You want a lazy cat who forces mice and cockroaches to perform for her? It’s got you covered with Rebel Wilson’s Jennyanydots (nice to see she’s still being typecast even when she’s not playing a human). What about a fat cat who goes around eating garbage and leftover scraps out of garbage cans (so…more garbage)? Don’t fret, James Corden’s Bustopher Jones at your service.
And no movie about humanoid cats is complete without a horny cat who hangs out at a milk bar being horny all the time. Rum Tum Tugger (Jason Derulo) brings a certain…energy, I suppose, that makes you feel all kinds of uncomfortable.
And I’m sure you’re wondering if there’s a villain of the story. Well, wonder no more as that would be none other than Idris Elba as Macavity, the nefarious *checks notes* magical cat? Sure, why not. In Macavity’s service is Grizabella (Jennifer Hudson), who the rest of the Jellicles shunned after she left the group to join Macavity, seemingly as a prostitute. No, that unfortunately was not a typo. Though to be fair, that’s never stated explicitly, but the signs are there.
There are several other cats who get screen time as well, but you get the idea by now. And as thrilling as I’m sure it was to read descriptions of cats, it’s no more exciting watching it play out on screen. And that might be the worst crime in a movie full of crimes against nature: it’s boring.
A movie loaded with this kind of talent should at least be exciting or engaging. But at no point do you care one iota about anything that’s happening on screen. Two of the more baffling decisions where this is most apparent concern the songs given to Jason Derulo and Taylor Swift characters.
The Rum Tug Tugger song is an ensemble, and Derulo – a professional singer, mind you – doesn’t really get a chance to showcase his talent. But at least Taylor Swift’s Bombalurina gets a song mostly to herself. But the problem is that the song isn’t any good; one of the worst, in fact, in a collection of bad to moderately okay songs. Yes, even Memory. It has one good verse, when Jennifer Hudson actually has the chance to really belt it out.
And that is all extra disappointing because this is where Cats had a real chance to shine, or to at least provide some modicum of entertainment. And they butchered it, just like these cats should have been – okay, maybe that’s a step too far. But also, maybe not.

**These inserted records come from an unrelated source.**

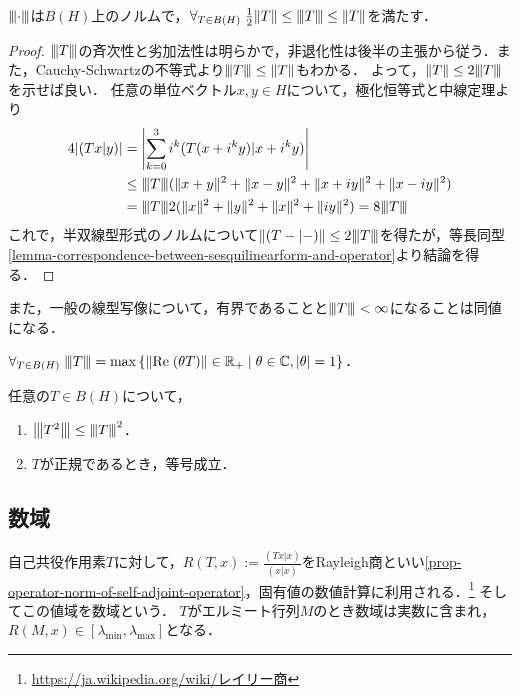 \documentclass[uplatex,dvipdfmx]{jsreport}
\begin{document}
\begin{proposition}[数域半径は同値なノルムを定める]
    $\nnorm{\cdot}$は$B(H)$上のノルムで，$\forall_{T\in B(H)}\;\frac{1}{2}\norm{T}\le\nnorm{T}\le\norm{T}$を満たす．
\end{proposition}
\begin{proof}
    $\nnorm{T}$の斉次性と劣加法性は明らかで，非退化性は後半の主張から従う．また，Cauchy-Schwartzの不等式より$\nnorm{T}\le\norm{T}$もわかる．
    よって，$\norm{T}\le 2\nnorm{T}$を示せば良い．
    任意の単位ベクトル$x,y\in H$について，極化恒等式と中線定理より
    \begin{align*}
        4\abs{(Tx|y)}&=\Abs{\sum^3_{k=0}i^k(T(x+i^ky)|x+i^ky)}\\
        &\le\nnorm{T}(\norm{x+y}^2+\norm{x-y}^2+\norm{x+iy}^2+\norm{x-iy}^2)\\
        &=\nnorm{T}2(\norm{x}^2+\norm{y}^2+\norm{x}^2+\norm{iy}^2)=8\nnorm{T}
    \end{align*}
    これで，半双線型形式のノルムについて$\norm{(T-|-)}\le2\nnorm{T}$を得たが，等長同型\ref{lemma-correspondence-between-sesquilinearform-and-operator}より結論を得る．
\end{proof}
\begin{remarks}
    また，一般の線型写像について，有界であることと$\nnorm{T}<\infty$になることは同値になる．
\end{remarks}

\begin{proposition}
    $\forall_{T\in B(H)}\;\nnorm{T}=\max\Brace{\norm{\Re(\theta T)}\in\R_+\mid\theta\in\C,\abs{\theta}=1}$．
\end{proposition}

\begin{proposition}
    任意の$T\in B(H)$について，
    \begin{enumerate}
        \item $\nnorm{T^2}\le\nnorm{T}^2$．
        \item $T$が正規であるとき，等号成立．
    \end{enumerate}
\end{proposition}

\subsection{数域}

\begin{tcolorbox}[colframe=ForestGreen, colback=ForestGreen!10!white,breakable,colbacktitle=ForestGreen!40!white,coltitle=black,fonttitle=\bfseries\sffamily,
title=]
    自己共役作用素$T$に対して，$R(T,x):=\frac{(Tx|x)}{(x|x)}$をRayleigh商といい\ref{prop-operator-norm-of-self-adjoint-operator}，固有値の数値計算に利用される．\footnote{\url{https://ja.wikipedia.org/wiki/レイリー商}}
    そしてこの値域を数域という．
    $T$がエルミート行列$M$のとき数域は実数に含まれ，$R(M,x)\in[\lambda_\mathrm{min},\lambda_\mathrm{max}]$となる．
\end{tcolorbox}
\end{document}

Then of course there’s the appearance of the cats themselves. That was the big news when the first trailer dropped: these cats are creepy AF. And I just want to leave it at that. If you’ve seen the trailer, you know. If you haven’t, it’s right here for you to witness in all its horror. It’s all wholly – here’s that word again – uncomfortable.
Then there’s the ending scene. I’m not going to spoil anything, so suffice it to say that the last several minutes are so frustratingly stupid and stupidly frustrating, I actually left the theater a little bit angry.
There is no real reason for anyone to see Cats. The only slightly understandable one could be that you want to be able to fully participate in the continuing discussion. And that’s fair. But you can enjoy the reviews and jokes and Twitter banter plenty without having seen the movie for yourself.
I think the principal from Billy Madison said it best: “I award you no points and may God have mercy on your soul.”
Cats is currently playing in theaters everywhere.